As decoy technician for the Duck Commander crew, John Godwin knows the hassle of moving: It is his responsibility to put out the decoys, position them correctly and pick them up again.
He might not like the hassle of packing up and moving when Phil Robertson calls for a what he calls “a company move,” but Godwin has seen first hand the opportunity on the other side of the cypress trees.
That’s why Godwin and his Duck Commander blind mate Jay Stone didn’t even bat an eye when the white perch weren’t biting at Bayou De Loutre off the Ouachita River just to the southwest of Sterlington.
Both are avid white perch fishermen, but they had never fished Bayou De Loutre before.
They started there on a whim because of a hot fishing report from David Owes from West Monroe’s The Honey Hole tackle shop.
The report was right, but as many fishing reports go, it would have probably gotten even better if Godwin and Stone would have heard it a day or two later.
“The next day there would have been two boats catching 70 fish apiece and one of them would have sunk on the way back to the ramp,” Godwin chuckled, as he and Stone started pulling in their lines.
It wasn’t that Bayou De Loutre was a gar hole — both anglers saw potential in the place — but one small fish maybe every 30 minutes wasn’t enough to make them want to see more.
“When we’re duck hunting in a place where the ducks just won’t quite commit to and we see them landing just a little farther over, it’s time to pick up and move,” Godwin pointed out. “Sometimes you’ve just got to take it to them because it’s the difference in a limit or scrapping out.”
“If you’re not on the X, you’re not going to kill them because the ducks aren’t there,” Stone put in. “Same thing with these white perch. If you’re not where the fish are biting, why in the world would you want to stay?”
Stone identified it as a fisherman’s intuition, and told a story about how he and a friend of his drove from West Monroe to the Boeuf River because they had heard the bite was on.
They fished for three hours before finally deciding to load up and drive all the way back to Holland’s Bluff landing on Bayou D’Arbonne, where they proceeded to catch 50 white perch.
With just a few dinks in the livewell of Godwin’s “crappie cadillac,” the pair discussed the good things they just knew were waiting on them at the end of their 25-minute drive.
“Sometimes you just got to put it on the trailer and make a road trip if you want to catch them,” Godwin noted, as he relaunched his boat at the Lake D’arbonne spillway ramp on the Farmerville side.
“It’s hard to make a move when you’re marking as many fish as we were at De Loutre and catching one every once in a while because you know they could turn on in 30 minutes.”
With the company move in their rearview mirror, Godwin and Stone began spider-rigging tube jigs tipped with minnows over the edges of the unmarked channel close to the D’Arbonne spillway.
The spot only gave up two small fish, so the two packed up again.
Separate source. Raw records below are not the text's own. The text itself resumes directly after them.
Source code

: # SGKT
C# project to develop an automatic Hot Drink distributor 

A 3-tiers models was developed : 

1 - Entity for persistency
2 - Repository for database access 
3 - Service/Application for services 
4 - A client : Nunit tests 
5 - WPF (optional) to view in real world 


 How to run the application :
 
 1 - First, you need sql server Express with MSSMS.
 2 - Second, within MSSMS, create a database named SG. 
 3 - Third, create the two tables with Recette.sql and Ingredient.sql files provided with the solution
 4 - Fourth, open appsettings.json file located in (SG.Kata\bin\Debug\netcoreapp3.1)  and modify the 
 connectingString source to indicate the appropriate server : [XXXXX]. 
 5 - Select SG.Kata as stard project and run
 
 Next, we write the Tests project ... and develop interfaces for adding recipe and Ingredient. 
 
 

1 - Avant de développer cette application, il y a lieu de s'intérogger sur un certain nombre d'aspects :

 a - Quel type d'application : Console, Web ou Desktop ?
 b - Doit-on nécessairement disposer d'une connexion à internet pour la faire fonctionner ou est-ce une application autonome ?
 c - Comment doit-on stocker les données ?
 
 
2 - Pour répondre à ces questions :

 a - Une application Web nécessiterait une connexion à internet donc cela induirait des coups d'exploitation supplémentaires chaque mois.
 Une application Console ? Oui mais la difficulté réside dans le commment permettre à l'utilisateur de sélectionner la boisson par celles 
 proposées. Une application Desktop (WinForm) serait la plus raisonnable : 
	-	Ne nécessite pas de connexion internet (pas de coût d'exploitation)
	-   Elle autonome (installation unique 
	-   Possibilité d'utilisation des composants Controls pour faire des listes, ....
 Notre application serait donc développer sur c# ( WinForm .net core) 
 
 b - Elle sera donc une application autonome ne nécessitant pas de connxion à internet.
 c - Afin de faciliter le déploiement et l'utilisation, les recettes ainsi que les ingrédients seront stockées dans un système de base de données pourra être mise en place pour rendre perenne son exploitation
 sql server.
Only this time it was more of a bass fishing move than a full-scale company move.
“Only we’ve got 16 poles to pack up rather than one or two,” Stone quipped, as he and Godwin pulled in lines yet again to head up the lake to try some other spots.
Several boats were congregated around the Highway 33 bridge, a well-known community hole, and Godwin couldn’t help but come off plane and give it a try.
“This bridge can be really good because, when the lake is up, a lot of brush hangs up on the pilings,” Godwin explained. “And there are a couple man-made brush piles close by. Throw in all these boats fishing, and that gives the indication that they might be biting.”
After loading up everything yet again, Godwin and Stone headed up to Fork’s Ferry where Little D’Arbonne and Corney Creek merge into D’Arbonne Bayou. The sight of one angler sliding a slab white perch into his cooler gave a glimmer of hope that their moving might have finally come to an end.
Stone grabbed a giant chain that was tied onto a rope and slid it out the back of Godwin’s boat while Godwin set out eight poles at the front.
Before Stone could even get to the front to take his seat beside Godwin, his No. 2 pole bowed deeply into the water. His reaction wasn’t fast enough, but his intuition began to kick in.
“We’re about to get on them,” he announced. “I got a good feeling about this spot.”
Within the next hour or so, everything Godwin and Stone had been trying to teach me about how to spider rig for white perch suddenly came to life.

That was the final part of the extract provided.